Today the European Central Bank (ECB) announced further monetary easing measures in order to achieve its inflation target of close to, but below 2%. The ECB:
• Cut the deposit rate from -0.20% to -0.30%
• Will extend the duration of their current QE programme from September 2016 to March 2017
• At the current, unchanged, €60 bn rate of purchases of public sector financial assets, the 6 month extension will inject an additional €360 bn to the current €1.1 tn QE programme. For context, Eurozone GDP is around €10 tn and its debt stock is around €6.5 tn. They will soon own around 20% of public sector debt stock.
• Expanded the pool of public sector financial assets to include regional and local governments
The low inflation environment and its projected persistence gave the ECB reason to ease. Headline inflation is currently at 0.1% and core inflation is only 0.9%. The new ECB staff forecasts put headline inflation at 1.0% in 2016 and 1.6% in 2017. The ECB therefore had to do something to defend its credibility and its willingness to “do what it must”.
The ECB’s announcement is also notable for two reasons. The actions are being taken with a current tailwind behind Eurozone growth momentum. GDP growth in 2015 and projected growth next year is broad based and benefiting both core and peripheral countries. Unemployment, whilst still very high, is declining. The pace of bank lending growth is picking up and financial conditions are easing. The Euro is competitive and the Eurozone’s current account surplus is close to a high.

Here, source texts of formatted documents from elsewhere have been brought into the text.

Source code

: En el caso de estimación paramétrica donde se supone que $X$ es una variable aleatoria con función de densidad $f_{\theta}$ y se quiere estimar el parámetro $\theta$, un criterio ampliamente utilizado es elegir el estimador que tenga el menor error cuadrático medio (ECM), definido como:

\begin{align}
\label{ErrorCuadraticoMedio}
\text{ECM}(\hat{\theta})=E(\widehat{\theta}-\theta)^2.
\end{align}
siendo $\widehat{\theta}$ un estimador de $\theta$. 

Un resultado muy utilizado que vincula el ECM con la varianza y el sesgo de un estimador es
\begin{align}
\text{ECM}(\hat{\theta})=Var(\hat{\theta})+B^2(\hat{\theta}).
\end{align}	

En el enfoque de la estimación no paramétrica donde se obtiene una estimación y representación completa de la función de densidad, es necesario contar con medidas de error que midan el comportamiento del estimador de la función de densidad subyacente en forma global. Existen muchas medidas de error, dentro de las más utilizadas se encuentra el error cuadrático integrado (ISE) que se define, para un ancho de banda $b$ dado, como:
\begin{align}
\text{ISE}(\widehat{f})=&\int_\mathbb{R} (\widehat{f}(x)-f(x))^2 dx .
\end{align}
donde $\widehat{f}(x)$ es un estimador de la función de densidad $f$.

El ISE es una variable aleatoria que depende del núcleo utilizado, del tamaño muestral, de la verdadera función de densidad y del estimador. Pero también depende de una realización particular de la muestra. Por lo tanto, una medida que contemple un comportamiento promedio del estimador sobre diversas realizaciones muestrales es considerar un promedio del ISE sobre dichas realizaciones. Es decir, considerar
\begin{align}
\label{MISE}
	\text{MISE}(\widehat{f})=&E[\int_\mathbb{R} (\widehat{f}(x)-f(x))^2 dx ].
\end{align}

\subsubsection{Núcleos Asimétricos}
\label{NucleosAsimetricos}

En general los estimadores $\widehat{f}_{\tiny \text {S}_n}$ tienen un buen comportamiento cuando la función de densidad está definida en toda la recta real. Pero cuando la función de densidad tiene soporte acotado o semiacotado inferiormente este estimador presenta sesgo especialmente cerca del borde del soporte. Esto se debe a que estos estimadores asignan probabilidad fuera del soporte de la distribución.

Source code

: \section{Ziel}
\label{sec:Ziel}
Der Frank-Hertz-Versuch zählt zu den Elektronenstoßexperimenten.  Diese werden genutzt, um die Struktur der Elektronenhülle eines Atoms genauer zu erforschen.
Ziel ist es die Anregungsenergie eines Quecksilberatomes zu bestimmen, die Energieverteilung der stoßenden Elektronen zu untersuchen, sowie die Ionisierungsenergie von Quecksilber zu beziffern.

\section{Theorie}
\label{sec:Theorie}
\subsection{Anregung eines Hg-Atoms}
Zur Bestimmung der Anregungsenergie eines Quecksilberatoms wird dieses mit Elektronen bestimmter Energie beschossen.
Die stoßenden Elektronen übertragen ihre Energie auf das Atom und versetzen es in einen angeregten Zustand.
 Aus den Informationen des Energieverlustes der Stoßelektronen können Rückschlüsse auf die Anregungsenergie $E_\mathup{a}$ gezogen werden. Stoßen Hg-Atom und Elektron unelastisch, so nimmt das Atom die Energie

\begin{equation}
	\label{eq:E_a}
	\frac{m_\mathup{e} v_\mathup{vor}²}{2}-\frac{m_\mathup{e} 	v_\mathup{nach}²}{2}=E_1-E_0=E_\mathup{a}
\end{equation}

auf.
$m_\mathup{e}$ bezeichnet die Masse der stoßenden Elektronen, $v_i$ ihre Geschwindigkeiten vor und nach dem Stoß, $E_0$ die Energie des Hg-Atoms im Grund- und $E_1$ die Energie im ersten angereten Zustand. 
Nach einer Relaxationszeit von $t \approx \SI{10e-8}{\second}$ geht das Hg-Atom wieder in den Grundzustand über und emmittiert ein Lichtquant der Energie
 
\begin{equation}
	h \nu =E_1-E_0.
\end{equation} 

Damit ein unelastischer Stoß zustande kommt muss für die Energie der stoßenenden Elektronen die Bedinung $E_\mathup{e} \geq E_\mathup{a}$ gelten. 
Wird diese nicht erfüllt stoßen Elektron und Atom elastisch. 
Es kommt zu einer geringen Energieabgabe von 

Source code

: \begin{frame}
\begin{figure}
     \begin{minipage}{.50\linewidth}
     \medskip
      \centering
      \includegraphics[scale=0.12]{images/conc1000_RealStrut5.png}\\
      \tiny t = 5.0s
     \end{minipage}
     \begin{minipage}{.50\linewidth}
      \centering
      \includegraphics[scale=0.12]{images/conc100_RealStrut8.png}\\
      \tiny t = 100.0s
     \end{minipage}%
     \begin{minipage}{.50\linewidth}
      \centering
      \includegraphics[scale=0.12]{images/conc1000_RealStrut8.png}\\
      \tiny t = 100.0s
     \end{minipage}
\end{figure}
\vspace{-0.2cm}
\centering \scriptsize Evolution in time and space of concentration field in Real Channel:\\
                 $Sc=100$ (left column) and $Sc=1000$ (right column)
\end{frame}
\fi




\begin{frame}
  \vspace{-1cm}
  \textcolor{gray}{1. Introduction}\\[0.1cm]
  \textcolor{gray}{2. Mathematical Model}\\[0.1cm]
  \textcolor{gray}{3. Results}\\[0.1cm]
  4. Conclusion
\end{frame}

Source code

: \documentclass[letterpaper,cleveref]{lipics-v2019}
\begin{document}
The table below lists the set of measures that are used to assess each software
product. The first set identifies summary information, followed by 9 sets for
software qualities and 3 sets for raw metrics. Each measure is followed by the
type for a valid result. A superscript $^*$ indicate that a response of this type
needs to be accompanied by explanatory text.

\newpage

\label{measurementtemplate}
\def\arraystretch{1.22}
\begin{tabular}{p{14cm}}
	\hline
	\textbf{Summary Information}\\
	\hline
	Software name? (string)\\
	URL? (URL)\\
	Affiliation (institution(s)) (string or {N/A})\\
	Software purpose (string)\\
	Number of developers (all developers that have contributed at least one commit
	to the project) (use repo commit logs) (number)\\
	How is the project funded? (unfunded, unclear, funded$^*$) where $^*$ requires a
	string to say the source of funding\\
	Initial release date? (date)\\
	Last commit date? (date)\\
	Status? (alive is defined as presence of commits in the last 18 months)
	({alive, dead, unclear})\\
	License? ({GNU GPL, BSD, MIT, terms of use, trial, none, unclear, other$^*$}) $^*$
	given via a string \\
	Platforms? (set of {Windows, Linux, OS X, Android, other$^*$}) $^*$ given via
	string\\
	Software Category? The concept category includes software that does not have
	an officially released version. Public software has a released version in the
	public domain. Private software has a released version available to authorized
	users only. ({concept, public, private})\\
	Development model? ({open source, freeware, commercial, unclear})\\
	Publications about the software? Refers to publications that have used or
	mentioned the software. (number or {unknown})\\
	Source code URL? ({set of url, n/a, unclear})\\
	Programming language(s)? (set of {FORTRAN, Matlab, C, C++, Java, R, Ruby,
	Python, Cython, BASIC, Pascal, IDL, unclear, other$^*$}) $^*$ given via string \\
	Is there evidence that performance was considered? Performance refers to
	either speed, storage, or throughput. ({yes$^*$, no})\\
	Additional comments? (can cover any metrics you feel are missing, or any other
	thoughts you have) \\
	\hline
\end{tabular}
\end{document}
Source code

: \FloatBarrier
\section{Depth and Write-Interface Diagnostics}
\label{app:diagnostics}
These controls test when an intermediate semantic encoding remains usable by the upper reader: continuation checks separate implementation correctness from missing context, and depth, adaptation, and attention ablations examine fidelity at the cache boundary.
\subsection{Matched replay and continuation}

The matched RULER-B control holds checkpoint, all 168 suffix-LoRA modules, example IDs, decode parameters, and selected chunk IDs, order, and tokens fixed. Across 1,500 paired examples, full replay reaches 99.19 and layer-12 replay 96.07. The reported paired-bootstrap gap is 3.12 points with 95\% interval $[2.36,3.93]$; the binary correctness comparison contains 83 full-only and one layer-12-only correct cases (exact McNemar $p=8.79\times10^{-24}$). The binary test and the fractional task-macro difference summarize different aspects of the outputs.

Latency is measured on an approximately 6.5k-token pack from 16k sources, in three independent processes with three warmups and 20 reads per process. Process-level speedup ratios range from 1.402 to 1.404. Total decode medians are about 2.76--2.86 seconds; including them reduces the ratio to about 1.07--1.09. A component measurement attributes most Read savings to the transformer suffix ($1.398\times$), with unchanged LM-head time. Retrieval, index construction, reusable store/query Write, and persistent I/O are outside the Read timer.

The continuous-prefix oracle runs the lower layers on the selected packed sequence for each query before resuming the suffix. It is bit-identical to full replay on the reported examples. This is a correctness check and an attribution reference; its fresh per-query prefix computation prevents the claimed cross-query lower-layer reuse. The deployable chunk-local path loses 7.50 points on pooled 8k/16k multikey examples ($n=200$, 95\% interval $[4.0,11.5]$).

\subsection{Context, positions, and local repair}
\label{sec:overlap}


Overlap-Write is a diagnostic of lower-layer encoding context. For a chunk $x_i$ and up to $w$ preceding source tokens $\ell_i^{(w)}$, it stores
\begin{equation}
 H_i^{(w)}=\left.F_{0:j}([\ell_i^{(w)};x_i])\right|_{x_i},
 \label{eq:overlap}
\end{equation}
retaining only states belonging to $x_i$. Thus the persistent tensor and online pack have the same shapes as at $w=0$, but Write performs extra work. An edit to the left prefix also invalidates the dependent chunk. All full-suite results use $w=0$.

The actions are also being taken against a backdrop of easier fiscal policy. Across the Eurozone, governments are quietly abandoning fiscal austerity. France gave up the pretence of fiscal rectitude with successive delays to when they can get below the Stability and Growth pact’s sub-3% budget deficit target. Italy’s fiscal stance in 2016 is projected to be 0.7% of GDP, looser than the forecast just 6 months ago. Even Germany expects to miss its balanced budget target next year as it needs to spend to accommodate a refugee influx of around 900,000 in 2015 and 800,000 in 2016.
So we note that 2016 will be a year when the ECB remains on the offensive in terms of its willingness to ease, and ease again in order to raise inflation and inflation expectations. In the context of expected Fed rate hikes, divergent central bank policies (Fed hikes versus ECB easing, and projected further easing from the PBoC and BoJ) may raise fresh tensions in financial markets, not least through exchange rates and cross country flows. The ECB’s willingness to ease in the face of fiscal loosening also reflects austerity fatigue across Europe and a re-focus on growth. Growth must rise to bring down leverage; de-leveraging which damages growth will be futile and debt/GDP ratios will rise rather than fall.
All that global easing may be the spark that re-ignites global growth, or may be the spark that re-ignites global inflation. Alternatively, as seen before, QE may go so far as to mostly raise asset prices. But can asset prices keep running ahead of fundamentals? It is a challenge to navigate in a market which is fundamentally expensive but underpinned by extremely strong technical conditions. Our investment process allows us to integrate analysis of such market technicals with proprietary fundamental research and quantitative model signals in order to deliver strong risk adjusted returns.